主人公がタフ、そして強い。典型的なヒーローである。硬派ハードボイルドとは違う。そこがいいのだ。そしてヒロイン(2人も出てくる)。007シリーズ並みの豪華さなのである。
敵は生物兵器だ。人間に感染してゆくのだから、姿なき敵とも言える。それを追うサスペンス。緊迫感が溢れている。

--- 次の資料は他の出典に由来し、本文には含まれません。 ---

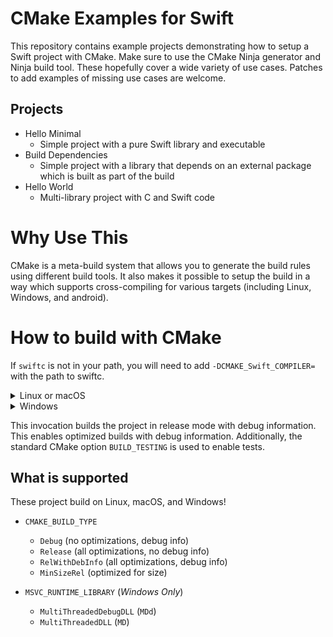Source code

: # CMake Examples for Swift

This repository contains example projects demonstrating how to setup a Swift project with CMake.  Make sure to use the CMake Ninja generator and Ninja build tool. These hopefully cover a wide variety of use cases.  Patches to add examples of missing use cases are welcome.

## Projects
- Hello Minimal
  * Simple project with a pure Swift library and executable
- Build Dependencies
  * Simple project with a library that depends on an external package which is built as part of the build
- Hello World
  * Multi-library project with C and Swift code

# Why Use This

CMake is a meta-build system that allows you to generate the build rules using different build tools. It also makes it possible to setup the build in a way which supports cross-compiling for various targets (including Linux, Windows, and android).

# How to build with CMake

If `swiftc` is not in your path, you will need to add `-DCMAKE_Swift_COMPILER=`
with the path to swiftc.

<details>
  <summary>Linux or macOS</summary>


```bash
cmake -B build -D CMAKE_BUILD_TYPE=RelWithDebInfo -D BUILD_TESTING=YES -G Ninja -S .
ninja -C build
ninja -C build test
```
</details>

<details>
  <summary>Windows</summary>

> **NOTE:** we must build with the Release configuration on Windows as the Swift runtime
> in debug configuration is not distributed with the standard toolchain.  MSVCRT cannot
> be used in different configurations in the same process, and will result in runtime
> failures.

```cmd
set SWIFTFLAGS=-sdk %SDKROOT%
cmake -B build -D CMAKE_BUILD_TYPE=Release -D BUILD_TESTING=YES -G Ninja -S .
ninja -C build
ninja -C build test
```
</details>

This invocation builds the project in release mode with debug information.  This
enables optimized builds with debug information.  Additionally, the standard
CMake option `BUILD_TESTING` is used to enable tests.

## What is supported

These project build on Linux, macOS, and Windows!

- `CMAKE_BUILD_TYPE`
  * `Debug` (no optimizations, debug info)
  * `Release` (all optimizations, no debug info)
  * `RelWithDebInfo` (all optimizations, debug info)
  * `MinSizeRel` (optimized for size)

- `MSVC_RUNTIME_LIBRARY` (*Windows Only*)
  * `MultiThreadedDebugDLL` (`MDd`)
  * `MultiThreadedDLL` (`MD`)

また著者にバイオ・サスペンスを書いて欲しいと願う。牧原が主人公でなくてもいい。舞台が現代ではなくても(むしろそれを望むところである)いい。これだけの傑作が生み出されたのだから、(バイオものとしての)続編を望まないわけにはいかない。
ある意味大沢在昌らしい
★★★☆☆
漫画やゲームにインスパイアされたかと思しき、B級感丸出しSFバイオホラー。
しかしそれを隠すこともなく、むしろ狙ってやっているところがさすが大御所です。
ご自身は相当楽しんで書いたと思われます。
私は大沢先生の大ファンなので、どうしても好意的な目で読んでしまいますが、
ちょっとストーリーにひねりが足りないかも。ヤるだけヤって出てこなくなる
女性陣や、ラスボスとの戦いは、枚数を合わせの犠牲になった気がしないでも
ありません。
とはいえ軽い読み物としては楽しめます。タコやカニの遺伝子情報が人のゲノム
にあるのかどうか疑問ですが、個人差のある変態やその能力はなかなか面白かった
です。映画のように何も考えずに楽しんで読みましょう。
ゲーム感覚で読む作品
★★★★☆
東京に散らばった悪を、探し出して討つ。
どこかで見聞きしたことがあるようなストーリーは、ゲーム感覚に近い。
外人部隊上がりの主人公「牧原」や変態を促す薬の作用など、現実性との境で気になる部分はあるものの、話しの波に乗ってしまえば気にならなくなる。
洒落の効いた会話を中心に展開する物語は、テンポが良くページめくりの速度も上がる。
大風呂敷を広げた割には結末があっけないので、肩すかしを受けた感じは残るものの、大沢在昌の作風である勢いのある作品であることを体現している。